Mar 3, 2009

To The Max



As most of you know, Tuesday's are a fun day when we all share inspiring posts from our blogs to uplift and inspire one another. I want to start today's Talk To Me Tuesday with a photo essay by Ellen from To The Max. This post was very uplifting and inspiring to me, so I needed to highlight it. I hope you all enjoy it as much as I did! And when you're done being touched by Ellen's insights, be sure to share your own post to help others as well.

Raising a Child with Special Needs: A Photo Essay



It's hardest when they are very little. You assess their every movement, their every look. Is this normal? Is that? You fear what the future might hold. You wonder why it happened. Why.

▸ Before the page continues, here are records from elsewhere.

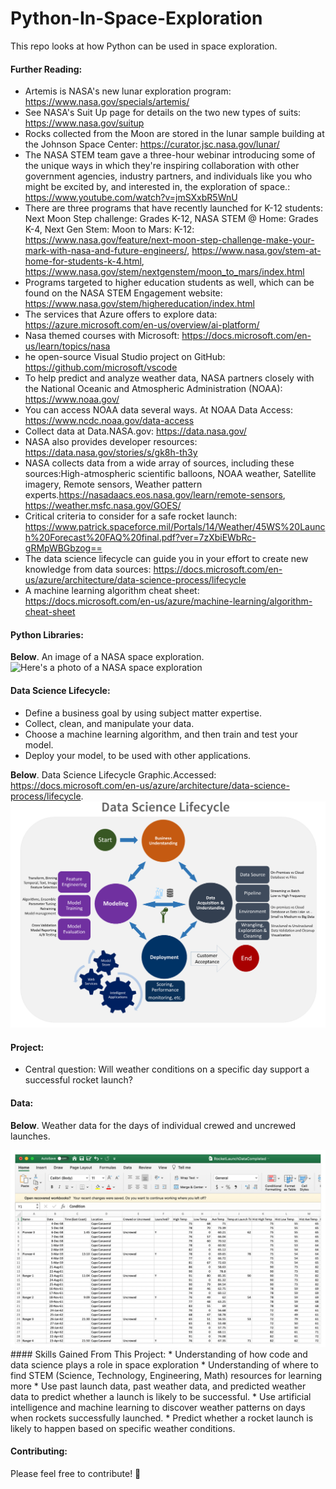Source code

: # Python-In-Space-Exploration
This repo looks at how Python can be used in space exploration. 

#### Further Reading:
* Artemis is NASA's new lunar exploration program: https://www.nasa.gov/specials/artemis/
*  See NASA's Suit Up page for details on the two new types of suits: https://www.nasa.gov/suitup
*  Rocks collected from the Moon are stored in the lunar sample building at the Johnson Space Center: https://curator.jsc.nasa.gov/lunar/
*  The NASA STEM team gave a three-hour webinar introducing some of the unique ways in which they're inspiring collaboration with other government agencies, industry partners, and individuals like you who might be excited by, and interested in, the exploration of space.: https://www.youtube.com/watch?v=jmSXxbR5WnU
*  There are three programs that have recently launched for K-12 students: Next Moon Step challenge: Grades K-12, NASA STEM @ Home: Grades K-4, Next Gen Stem: Moon to Mars: K-12: https://www.nasa.gov/feature/next-moon-step-challenge-make-your-mark-with-nasa-and-future-engineers/, https://www.nasa.gov/stem-at-home-for-students-k-4.html, https://www.nasa.gov/stem/nextgenstem/moon_to_mars/index.html
*  Programs targeted to higher education students as well, which can be found on the NASA STEM Engagement website: https://www.nasa.gov/stem/highereducation/index.html
*  The services that Azure offers to explore data: https://azure.microsoft.com/en-us/overview/ai-platform/
*  Nasa themed courses with Microsoft: https://docs.microsoft.com/en-us/learn/topics/nasa
*  he open-source Visual Studio project on GitHub: https://github.com/microsoft/vscode
*  To help predict and analyze weather data, NASA partners closely with the National Oceanic and Atmospheric Administration (NOAA): https://www.noaa.gov/
*  You can access NOAA data several ways. At NOAA Data Access: https://www.ncdc.noaa.gov/data-access
*  Collect data at Data.NASA.gov: https://data.nasa.gov/
*  NASA also provides developer resources: https://data.nasa.gov/stories/s/gk8h-th3y
*  NASA collects data from a wide array of sources, including these sources:High-atmospheric scientific balloons, NOAA weather, Satellite imagery, Remote sensors, Weather pattern experts.https://nasadaacs.eos.nasa.gov/learn/remote-sensors,  https://weather.msfc.nasa.gov/GOES/
* Critical criteria to consider for a safe rocket launch: https://www.patrick.spaceforce.mil/Portals/14/Weather/45WS%20Launch%20Forecast%20FAQ%20final.pdf?ver=7zXbiEWbRc-gRMpWBGbzog==
* The data science lifecycle can guide you in your effort to create new knowledge from data sources: https://docs.microsoft.com/en-us/azure/architecture/data-science-process/lifecycle
* A machine learning algorithm cheat sheet: https://docs.microsoft.com/en-us/azure/machine-learning/algorithm-cheat-sheet


#### Python Libraries:

**Below**. An image of a NASA space exploration.
<img src="https://github.com/natnew/Python-In-Space-Exploration/blob/main/NASA%202.PNG" alt="Here's a photo of a NASA space exploration ">

#### Data Science Lifecycle:
* Define a business goal by using subject matter expertise.
* Collect, clean, and manipulate your data.
* Choose a machine learning algorithm, and then train and test your model.
* Deploy your model, to be used with other applications.

**Below**. Data Science Lifecycle Graphic.Accessed: https://docs.microsoft.com/en-us/azure/architecture/data-science-process/lifecycle.
<img src="https://github.com/natnew/Python-In-Space-Exploration/blob/main/Data%20Science%20Lifecycle.PNG" alt="Here's a photo of data science lifecycle ">
#### Project:
* Central question: Will weather conditions on a specific day support a successful rocket launch?

#### Data:

**Below**. Weather data for the days of individual crewed and uncrewed launches.

<img src="https://github.com/natnew/Python-In-Space-Exploration/blob/main/NASA%20data.PNG" alt="Data used in the project - nasa rocket weather data ">
#### Skills Gained From This Project:
* Understanding of how code and data science plays a role in space exploration
* Understanding of where to find STEM (Science, Technology, Engineering, Math) resources for learning more
* Use past launch data, past weather data, and predicted weather data to predict whether a launch is likely to be successful.
* Use artificial intelligence and machine learning to discover weather patterns on days when rockets successfully launched. 
* Predict whether a rocket launch is likely to happen based on specific weather conditions.

#### Contributing: 
Please feel free to contribute! 🙂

As they get bigger, so do their personalities. And boy, can they have big personalities. So much bigger than their disabilities.

Sometimes, they have sisters or brothers to help. Or to fight. It's all good.

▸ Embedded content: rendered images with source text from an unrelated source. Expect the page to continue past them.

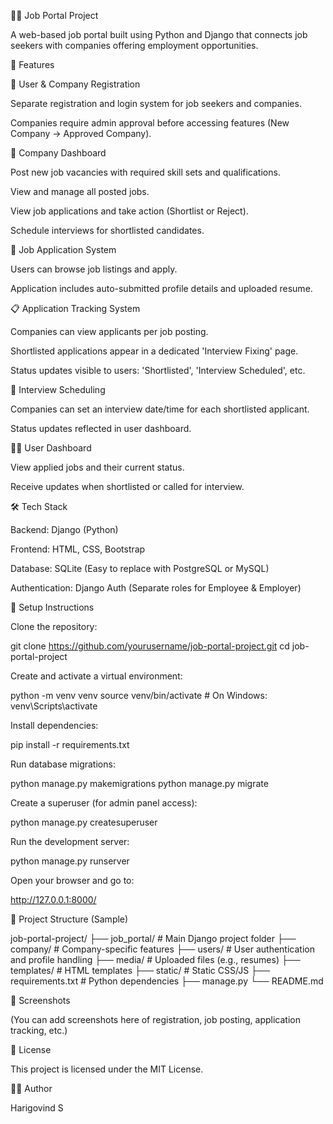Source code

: 🧑‍💼 Job Portal Project

A web-based job portal built using Python and Django that connects job seekers with companies offering employment opportunities.

🚀 Features

👥 User & Company Registration

Separate registration and login system for job seekers and companies.

Companies require admin approval before accessing features (New Company -> Approved Company).

🏢 Company Dashboard

Post new job vacancies with required skill sets and qualifications.

View and manage all posted jobs.

View job applications and take action (Shortlist or Reject).

Schedule interviews for shortlisted candidates.

📄 Job Application System

Users can browse job listings and apply.

Application includes auto-submitted profile details and uploaded resume.

📋 Application Tracking System

Companies can view applicants per job posting.

Shortlisted applications appear in a dedicated 'Interview Fixing' page.

Status updates visible to users: 'Shortlisted', 'Interview Scheduled', etc.

📆 Interview Scheduling

Companies can set an interview date/time for each shortlisted applicant.

Status updates reflected in user dashboard.

🧑‍💼 User Dashboard

View applied jobs and their current status.

Receive updates when shortlisted or called for interview.

🛠️ Tech Stack

Backend: Django (Python)

Frontend: HTML, CSS, Bootstrap

Database: SQLite (Easy to replace with PostgreSQL or MySQL)

Authentication: Django Auth (Separate roles for Employee & Employer)

🔧 Setup Instructions

Clone the repository:

git clone https://github.com/yourusername/job-portal-project.git
cd job-portal-project

Create and activate a virtual environment:

python -m venv venv
source venv/bin/activate  # On Windows: venv\Scripts\activate

Install dependencies:

pip install -r requirements.txt

Run database migrations:

python manage.py makemigrations
python manage.py migrate

Create a superuser (for admin panel access):

python manage.py createsuperuser

Run the development server:

python manage.py runserver

Open your browser and go to:

http://127.0.0.1:8000/

📁 Project Structure (Sample)

job-portal-project/
├── job_portal/            # Main Django project folder
├── company/               # Company-specific features
├── users/                 # User authentication and profile handling
├── media/                 # Uploaded files (e.g., resumes)
├── templates/             # HTML templates
├── static/                # Static CSS/JS
├── requirements.txt       # Python dependencies
├── manage.py
└── README.md

📸 Screenshots

(You can add screenshots here of registration, job posting, application tracking, etc.)

📝 License

This project is licensed under the MIT License.

🙋‍♂️ Author

Harigovind S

Sometimes, they figure stuff out by themselves. If they don't, maybe they will tomorrow, or the month after, or the year after. You learn that they are on their own timeline, and that is OK.

You still have moments when you worry that your child is staring out the window at the world as it passes him by.

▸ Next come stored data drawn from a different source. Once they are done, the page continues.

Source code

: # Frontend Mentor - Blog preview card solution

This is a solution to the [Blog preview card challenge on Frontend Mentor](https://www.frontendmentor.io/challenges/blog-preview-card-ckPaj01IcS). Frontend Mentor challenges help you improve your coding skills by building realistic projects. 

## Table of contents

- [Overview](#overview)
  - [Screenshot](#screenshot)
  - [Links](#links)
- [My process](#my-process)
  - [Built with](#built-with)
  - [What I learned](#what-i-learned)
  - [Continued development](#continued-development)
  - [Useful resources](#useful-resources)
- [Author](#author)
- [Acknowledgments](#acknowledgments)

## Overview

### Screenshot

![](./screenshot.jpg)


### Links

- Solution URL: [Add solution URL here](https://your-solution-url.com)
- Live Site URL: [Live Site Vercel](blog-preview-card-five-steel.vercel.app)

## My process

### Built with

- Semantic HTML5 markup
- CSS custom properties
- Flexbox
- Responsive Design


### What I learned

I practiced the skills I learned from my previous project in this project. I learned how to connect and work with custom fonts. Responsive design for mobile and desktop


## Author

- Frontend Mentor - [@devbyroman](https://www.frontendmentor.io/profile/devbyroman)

But what lies ahead isn't as scary as it once was. You have a new sense of what "normal" means. You've found patience, strength, resilience and determination you never knew you had. And your love for your child? It is so much bigger than his disabilities.




11 comments:

Keri said...

I too love this. I first read it on Ellen's blog and I'm so delighted to read it again. Her words are nothing less than inspiring. Thank you so much for sharing this here.

Anonymous said...

I loved this post!!!! What an awesome way to look at a special needs child!!!

The High Family said...

I loved reading this post too! Simple yet very inspiring!

L2L said...

Tara, I always enjoy logging onto your blog as I get to see your smiling face. Although, my children are "normal" I still get so much insight from your posts. See we have raised our children to be themselves, and that means a bit hiper, not conforming to "the rule." especially my 2nd. He has a very large "personal space". Even as his mother I have to ask to hug him or if he gets hurt if I can help, if I don't then it sends him into an angry rage. At home we work with anger managment but in public I work very hard at not reacting out of embarasment or comparing him to other more mellow kids. Thanks for helping me on my journey to enjoying my kids for who they and not whine about who I wanted them to be!!!!

Colleen said...

Loved that photo essay!

Holly Anderson said...

Love this site! I just found you and am so excited. I've got two SN boys (autism, bi-polar) and love connecting with others who GET IT. Thanks!

Nana said...

That was a cute post. What a sweet little boy.

Danyele Easterhaus said...

more than precious!!! love the pics! fab!

PletcherFamily said...

Great post. That is how we feel sometimes, but our child is just out child!

Ellen Seidman said...

Thanks, Tara, for the post, and to everyone for the really nice words. They meant a lot to me. It is so incredibly cathartic to blog, I ought to charge myself for the therapy. Hee, hee.

Marie said...

I love love love the photo essay! Thanks for sharing.